Exercise:
Your answer must be the line holding "pollution, e.g. streetlamps, bright" followed by every later line through the end of the entries, exactly as written.

Start of Dataset entries

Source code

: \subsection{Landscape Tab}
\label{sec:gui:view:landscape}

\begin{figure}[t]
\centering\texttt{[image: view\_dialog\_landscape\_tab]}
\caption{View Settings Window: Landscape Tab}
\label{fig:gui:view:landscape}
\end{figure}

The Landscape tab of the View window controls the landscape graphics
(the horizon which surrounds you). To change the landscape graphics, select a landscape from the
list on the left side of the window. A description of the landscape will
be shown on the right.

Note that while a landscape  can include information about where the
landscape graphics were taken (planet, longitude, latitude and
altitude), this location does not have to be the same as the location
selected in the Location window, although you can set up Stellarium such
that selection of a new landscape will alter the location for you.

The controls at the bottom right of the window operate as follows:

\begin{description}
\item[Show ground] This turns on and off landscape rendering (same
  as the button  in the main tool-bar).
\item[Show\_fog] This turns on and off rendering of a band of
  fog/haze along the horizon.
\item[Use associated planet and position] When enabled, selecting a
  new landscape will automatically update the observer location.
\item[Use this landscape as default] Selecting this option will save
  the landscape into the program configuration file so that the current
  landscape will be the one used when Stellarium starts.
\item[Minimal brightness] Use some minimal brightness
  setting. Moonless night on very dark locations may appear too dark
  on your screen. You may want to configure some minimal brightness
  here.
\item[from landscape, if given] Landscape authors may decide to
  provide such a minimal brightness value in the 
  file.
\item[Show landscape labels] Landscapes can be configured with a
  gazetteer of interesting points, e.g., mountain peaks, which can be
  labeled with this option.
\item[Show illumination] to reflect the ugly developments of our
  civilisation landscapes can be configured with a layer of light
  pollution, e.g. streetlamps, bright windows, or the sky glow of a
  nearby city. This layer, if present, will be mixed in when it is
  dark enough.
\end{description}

End of Dataset entries

Written answer:
  pollution, e.g. streetlamps, bright windows, or the sky glow of a
  nearby city. This layer, if present, will be mixed in when it is
  dark enough.
\end{description}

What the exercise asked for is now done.